The book launch of the Light Bulb Moment is only two weeks away (where has this year gone?) and so as a little taster I'm going to share with you my chapter from the anthology.
The event features contributors to the book reading their chapters, followed by a panel discussion on the future of feminism, featuring Natasha Walter, Zohra Moosa, Chitra Nagarajan, Mara Clarke and Anna van Heesvijk.
You can buy tickets here: http://www.watershed.co.uk/whatson/3451/festival-of-ideas-the-future-of-feminism/
Anyway, here's the chapter:
Finding my sisters
Siân Norris
Considering it was my idea to put together this anthology telling the moment we became feminists, I have found it extremely difficult to discover and tell my own. Was it, as I often joke, the influence of watching Maid Marian and Her Merry Men on TV as a child, with its outspoken female lead who ruled the roost of men? Was it when I was 16, and my friend Nadia lent me The Whole Woman, a book I devoured and then parroted for years, until as I got older I began to question some of the things in my feminist bible (notably the transphobia and her comments on female genital mutilation). Was it my feminist teachers at school and university who encouraged me to write essays on Djuna Barnes, Katherine Mansfield and Jean Rhys whilst everyone else was doing Joyce and Milton. Was it my early activism in the anti-homophobia movement and the influence of having two mums, a dad and a step-mum?

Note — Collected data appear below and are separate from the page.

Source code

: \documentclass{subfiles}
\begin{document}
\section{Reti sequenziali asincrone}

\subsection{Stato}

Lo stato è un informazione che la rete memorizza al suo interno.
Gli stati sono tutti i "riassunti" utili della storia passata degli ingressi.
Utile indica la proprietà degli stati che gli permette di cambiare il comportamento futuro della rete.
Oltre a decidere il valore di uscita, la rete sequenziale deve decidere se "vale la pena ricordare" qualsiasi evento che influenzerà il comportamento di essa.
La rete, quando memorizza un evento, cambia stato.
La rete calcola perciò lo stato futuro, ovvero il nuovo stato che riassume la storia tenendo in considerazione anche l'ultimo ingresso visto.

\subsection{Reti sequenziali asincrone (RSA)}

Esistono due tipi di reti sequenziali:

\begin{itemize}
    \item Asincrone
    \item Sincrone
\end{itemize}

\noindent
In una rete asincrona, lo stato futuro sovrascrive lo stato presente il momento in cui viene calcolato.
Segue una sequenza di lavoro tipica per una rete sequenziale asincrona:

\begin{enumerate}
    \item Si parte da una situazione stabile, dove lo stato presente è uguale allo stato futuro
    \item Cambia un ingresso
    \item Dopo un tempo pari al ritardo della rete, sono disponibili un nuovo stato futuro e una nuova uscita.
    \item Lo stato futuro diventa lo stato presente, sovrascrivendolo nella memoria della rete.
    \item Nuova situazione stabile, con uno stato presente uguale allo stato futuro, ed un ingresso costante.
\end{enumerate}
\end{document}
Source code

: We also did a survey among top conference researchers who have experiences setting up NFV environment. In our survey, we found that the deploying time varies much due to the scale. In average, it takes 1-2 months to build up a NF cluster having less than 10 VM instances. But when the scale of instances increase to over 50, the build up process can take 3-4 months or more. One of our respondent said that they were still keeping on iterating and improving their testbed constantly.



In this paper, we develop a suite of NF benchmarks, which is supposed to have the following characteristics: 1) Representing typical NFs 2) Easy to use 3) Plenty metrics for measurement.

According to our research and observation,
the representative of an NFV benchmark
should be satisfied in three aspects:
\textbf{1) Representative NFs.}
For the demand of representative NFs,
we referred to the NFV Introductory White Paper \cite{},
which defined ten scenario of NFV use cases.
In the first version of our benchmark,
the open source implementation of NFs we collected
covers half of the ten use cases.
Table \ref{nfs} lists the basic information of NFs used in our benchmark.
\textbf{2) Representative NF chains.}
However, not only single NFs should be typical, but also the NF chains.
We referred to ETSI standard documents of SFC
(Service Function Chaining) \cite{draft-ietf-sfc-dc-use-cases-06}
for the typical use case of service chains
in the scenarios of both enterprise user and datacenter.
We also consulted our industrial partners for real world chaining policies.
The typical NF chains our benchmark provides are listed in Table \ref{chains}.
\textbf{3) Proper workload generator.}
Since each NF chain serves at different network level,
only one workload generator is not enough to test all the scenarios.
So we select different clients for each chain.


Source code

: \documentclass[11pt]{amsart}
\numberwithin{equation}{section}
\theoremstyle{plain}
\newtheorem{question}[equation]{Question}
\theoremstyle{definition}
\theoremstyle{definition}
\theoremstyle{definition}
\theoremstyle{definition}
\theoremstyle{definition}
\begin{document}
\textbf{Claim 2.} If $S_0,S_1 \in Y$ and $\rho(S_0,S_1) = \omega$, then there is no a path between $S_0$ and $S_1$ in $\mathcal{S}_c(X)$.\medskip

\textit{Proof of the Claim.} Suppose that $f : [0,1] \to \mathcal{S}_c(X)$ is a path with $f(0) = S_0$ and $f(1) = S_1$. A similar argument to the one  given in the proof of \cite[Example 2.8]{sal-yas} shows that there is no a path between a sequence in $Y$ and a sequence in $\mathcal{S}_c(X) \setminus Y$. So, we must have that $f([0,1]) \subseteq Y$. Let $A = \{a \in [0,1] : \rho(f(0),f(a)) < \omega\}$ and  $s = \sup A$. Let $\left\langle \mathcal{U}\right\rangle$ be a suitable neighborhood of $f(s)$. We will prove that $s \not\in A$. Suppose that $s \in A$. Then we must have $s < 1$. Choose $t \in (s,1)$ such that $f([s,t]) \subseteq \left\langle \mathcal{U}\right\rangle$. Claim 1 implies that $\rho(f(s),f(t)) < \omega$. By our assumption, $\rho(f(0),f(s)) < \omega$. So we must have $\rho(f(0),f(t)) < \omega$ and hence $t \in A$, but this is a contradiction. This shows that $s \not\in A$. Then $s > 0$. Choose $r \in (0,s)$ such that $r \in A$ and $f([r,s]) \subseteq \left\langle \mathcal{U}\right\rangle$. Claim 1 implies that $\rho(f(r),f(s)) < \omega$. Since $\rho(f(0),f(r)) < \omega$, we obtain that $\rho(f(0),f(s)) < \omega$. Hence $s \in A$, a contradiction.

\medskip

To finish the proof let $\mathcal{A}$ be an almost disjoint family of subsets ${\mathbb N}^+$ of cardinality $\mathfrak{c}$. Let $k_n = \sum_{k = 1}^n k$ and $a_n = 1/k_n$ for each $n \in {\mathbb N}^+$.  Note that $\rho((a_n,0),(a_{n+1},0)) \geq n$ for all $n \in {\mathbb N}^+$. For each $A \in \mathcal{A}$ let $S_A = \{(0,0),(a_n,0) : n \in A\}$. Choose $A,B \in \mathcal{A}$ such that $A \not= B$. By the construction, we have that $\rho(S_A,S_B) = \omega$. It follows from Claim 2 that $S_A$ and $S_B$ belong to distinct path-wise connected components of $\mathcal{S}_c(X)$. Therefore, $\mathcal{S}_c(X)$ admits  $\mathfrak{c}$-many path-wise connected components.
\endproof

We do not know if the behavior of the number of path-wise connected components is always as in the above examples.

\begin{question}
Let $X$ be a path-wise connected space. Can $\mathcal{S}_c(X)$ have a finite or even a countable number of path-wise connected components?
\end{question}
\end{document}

It was, of course, all these things. As well as organising Ladyfest Bristol 2007, writing a feminist zine and blog and ultimately co-ordinating a feminist network of a few hundred women and men.
But the more I thought about it, the more I put my actual, lived and activist feminism down to a period in my life of depression; and the decision I took to stop it, to move forward and to be happy. And I think a big part of this for me was in learning about and discovering sisterhood.
In the anthology that inspired this book, Click, one of the writers says that feminism was her consolation prize for surviving an eating disorder. I feel the same way, except that my form of self destructive behaviour wasn’t around food, but self harm. Self harm is lonely. It is about struggling to deal with emotional pain, so turning that pain on to yourself to try and control it with a physical pain. I cut my arms and legs with shaving razors from the ages of 16 to 20, with a few gaps in between. I don’t know now if I could really articulate what the emotional pain was, if I even understand now what it was. But I know that it was real and it was big, even though now I can’t really name it. And the only way to make it manageable, to make it small, was to turn it into a physical pain.
During one of these bouts of depression I wrote the following story. I can still remember the anguish and the anger that fled out of my pen and into the A5 ringbound notebook on my lap, in that freezing cold room I lived in in Dalston (this was 2005 guys, before the hipsters moved in). I wrote it after having been sexually assaulted on a bus by a man who leaned over and grabbed me and tried to kiss me:
“The bus is making me feel sick. Everyone is playing a game of musical chairs that they haven’t told me about. Every time it jolts to a stop, everyone seems to get up to swap seats, and I’m just left sitting here. The man behind me is talking about the weather.
This is the most awful bus journey. It is worse than the one with the woman talking to me about her boyfriend who used to beat her up, or the one where the man tried to kiss me and I had to push him away hard.
It jolts again to a stop and it is my turn to leave the game. I walk fast down the street, it’s dark, and each time my foot hits the pavement I jump that it is someone else’s. My whole life I have been afraid of the no one behind me on the street.
My key sticks in the lock, but I battle it open. The living room is crowded with lived in mess. There’s drinking, but I go to bed instead.
My body slides down, sinking into the valleyed mattress. The covers are heavy, but I’m not warm. I daydream about a mattress that I don’t sink into. That doesn’t collapse along with me. My room isn’t dark, but it’s peaceful. The water pipes gurgling remind me of my childhood. Being afraid of the witch that lived in the boiler cupboard.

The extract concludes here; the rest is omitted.